Le 30 octobre 1998, dans son arrêt Sarran, le Conseil d'Etat rend une décision qui constitue le bastion du souverainisme en faisant prévaloir la Constitution sur le traité ou sur le droit dérivé. L'arrêt du 8 février 2007 du Conseil d'Etat, Société Arcelor Atlantique, et Lorraine et autres, est dans le prolongement de la jurisprudence Sarran.
Dans cet arrêt Arcelor, le conflit naît de la directive européenne du 13 octobre 2003 prise par le Parlement Européen et le Conseil qui pose le principe d'un système d'échange de quotas d'émission de gaz à effet de serre qui est transposée par l'ordonnance du 15 avril 2004 qui va le mettre en œuvre. Un décret du 19 aout 2004 pose les modalités d'application de ladite ordonnance. En 2005, la société Arcelor Atlantique et d'autres de ses filiales ont demandé au président de la République, au premier ministre, au ministre de l'Écologie, ainsi qu'au ministre délégué à l'industrie l'abrogation de l'article 1 de ce décret du 14 avril 2004 car il dit que l'application sera effective dans le secteur sidérurgique. Les autorités ont refusé implicitement cette abrogation par leur silence.

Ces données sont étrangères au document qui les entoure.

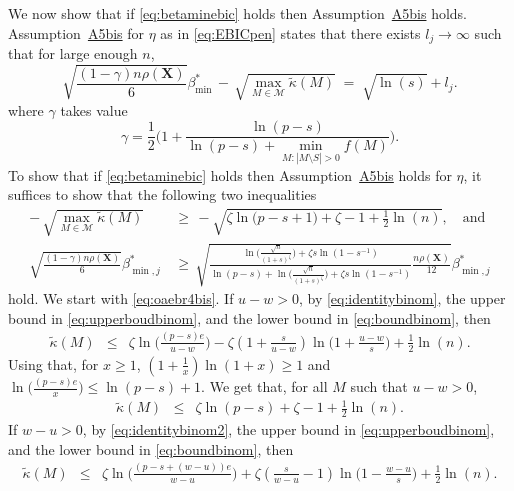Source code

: \documentclass[
  12pt]{article}
\newcommand{\M}{\mathcal{M}}
\newcommand{\bX}{\mathbf{X}}
\begin{document}
We now show that if \eqref{eq:betaminebic} holds then Assumption~\hyperlink{lab:A5bis}{A5bis} holds.
Assumption~\hyperlink{lab:A5bis}{A5bis} for $\eta$ as in \eqref{eq:EBICpen} states that there exists $l_j\to \infty$ such that for large enough $n$,
    \begin{equation*}
        \sqrt{\frac{(1-\gamma) n\rho(\bX)}{6}}{{\beta_{\min}^*}} \,- \,\sqrt{\max_{M\in\M}\tilde{\kappa}(M)} \;=\; \sqrt{\ln(s)} + l_j .
    \end{equation*}
where $\gamma$ takes value
\begin{equation}\label{eq:gammaebic}
    \gamma=\frac12\Big(1+\frac{\ln(p-s)}{\ln(p-s)+\min_{M: |M\setminus S|>0}f(M)}\Big).
\end{equation}
To show that if \eqref{eq:betaminebic} holds then Assumption~\hyperlink{lab:A5bis}{A5bis} holds for $\eta$, it suffices to show that the following two inequalities
\begin{align}
    - \,\sqrt{\max_{M\in\M}\tilde{\kappa}(M)} \,&\geq \,-\sqrt{\zeta\ln\big(p-s+1\big)+\zeta-1+\frac{1}{2}\ln(n)}\label{eq:oaebr4bis},\quad\text{and} \\
    \sqrt{\frac{ (1-\gamma)n\rho(\bX)}{6}}{\beta_{\min,j}^*} \,&\geq \,  \sqrt{\frac{ \ln \big(\tfrac{\sqrt{n}}{(1+s)^{\zeta}}\big)+\zeta s\ln(1-s^{-1})}{\ln(p-s)+ \ln \big(\tfrac{\sqrt{n}}{(1+s)^{\zeta}}\big)+\zeta s\ln(1-s^{-1})}\frac{ n\rho(\bX)}{12}}{\beta_{\min,j}^*} \label{eq:oaebr3bis}
\end{align}
hold. We start with \eqref{eq:oaebr4bis}. If $u-w>0$, by \eqref{eq:identitybinom}, the upper bound in \eqref{eq:upperboudbinom}, and the lower bound in \eqref{eq:boundbinom}, then
 \begin{eqnarray*}
     \tilde{\kappa}(M) &\leq& \zeta\ln\Big(\frac{(p-s)e}{u-w}\Big)-\zeta(1+\frac{s}{u-w})\ln\Big(1+\frac{u-w}{s}\Big)+\frac{1}{2}\ln(n).
 \end{eqnarray*}
 Using that, for $x\geq1$, $(1+\frac{1}{x})\ln(1+x)\geq 1$ and $\ln\big(\frac{(p-s)e}{x}\big)\leq \ln(p-s)+1$. We get that, for all $M$ such that $u-w>0$, 
  \begin{eqnarray}\label{eq:pifr} 
     \tilde{\kappa}(M) &\leq& \zeta\ln(p-s)+\zeta-1+\frac{1}{2}\ln(n).
 \end{eqnarray}
If $w-u>0$, by \eqref{eq:identitybinom2}, the upper bound in \eqref{eq:upperboudbinom}, and the lower bound in \eqref{eq:boundbinom}, then
 \begin{eqnarray*}
     \tilde{\kappa}(M) &\leq& 
     \zeta\ln\Big(\frac{(p-s+(w-u))e}{w-u}\Big)+\zeta(\frac{s}{w-u}-1)\ln\Big(1
     -\frac{w-u}{s}\Big)+\frac{1}{2}\ln(n).
 \end{eqnarray*}
\end{document}
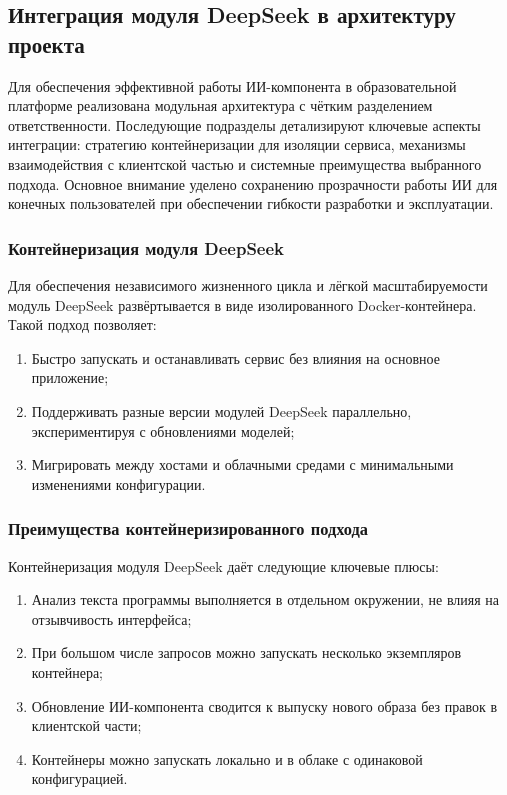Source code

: \subsection{Интеграция модуля DeepSeek в архитектуру проекта}

Для обеспечения эффективной работы ИИ-компонента в образовательной платформе реализована модульная архитектура с чётким разделением ответственности. Последующие подразделы детализируют ключевые аспекты интеграции: стратегию контейнеризации для изоляции сервиса, механизмы взаимодействия с клиентской частью и системные преимущества выбранного подхода. Основное внимание уделено сохранению прозрачности работы ИИ для конечных пользователей при обеспечении гибкости разработки и эксплуатации.

\subsubsection{Контейнеризация модуля DeepSeek}
Для обеспечения независимого жизненного цикла и лёгкой масштабируемости модуль DeepSeek развёртывается в виде изолированного Docker-контейнера. Такой подход позволяет:

\begin{enumerate}
  \item Быстро запускать и останавливать сервис без влияния на основное приложение;
  \item Поддерживать разные версии модулей DeepSeek параллельно, экспериментируя с обновлениями моделей;
  \item Мигрировать между хостами и облачными средами с минимальными изменениями конфигурации.
\end{enumerate}

\subsubsection{Преимущества контейнеризированного подхода}
Контейнеризация модуля DeepSeek даёт следующие ключевые плюсы:
\begin{enumerate}
  \item Анализ текста программы выполняется в отдельном окружении, не влияя на отзывчивость интерфейса;
  \item При большом числе запросов можно запускать несколько экземпляров контейнера;
  \item Обновление ИИ-компонента сводится к выпуску нового образа без правок в клиентской части;
  \item Контейнеры можно запускать локально и в облаке с одинаковой конфигурацией.
\end{enumerate}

Les requérants ont donc porté l'affaire en justice, et se prévalent de la violation de principes à valeur constitutionnelle tels que le principe d'égalité, le droit de propriété ainsi que le droit d'entreprendre.
En général les décrets de transpositions reprennent à l'identique les dispositions de la directive communautaire, et donc, on peut se dire que contrôler la constitutionnalité du décret revient à contrôler celle de la directive. En d'autres termes, le contentieux se déplace sur la directive elle-même. De ce fait, le Conseil d'Etat a saisi la Cour de Justice des Communautés Européennes d'une question préjudicielle afin de savoir si cette directive porte atteinte au principe d'égalité.
Le problème est de savoir comment parvenir à une conciliation entre l'ordre juridique national qui trouve ses bases dans la Constitution de 1958, et la suprématie du droit communautaire affirmée l'arrêt Nicolo. On peut aussi poser le problème de façon plus précise, en effet, on peut se demander dans quelle mesure, le Conseil d'Etat, juridiction de l'ordre interne, peut-il contrôler la constitutionnalité des actes règlementaires de transposition d'une directive.
[...] II- Le contrôle de constitutionnalité des normes nationales transposant des directives communautaires Le juge constitutionnel ainsi que le juge administratif ont été amenés à se prononcer sur le contrôle de constitutionnalité des normes de droit interne qui transposent des directives communautaires. L'attitude du Conseil Constitutionnel ou son incapacité de contrôler La jurisprudence du Conseil Constitutionnel a été marquée par la décision nº2004-496 relative à la loi sur l'économie numérique. Les juges ont estimé que la transposition en droit interne d'une directive communautaire résulte d'une exigence constitutionnelle. [...]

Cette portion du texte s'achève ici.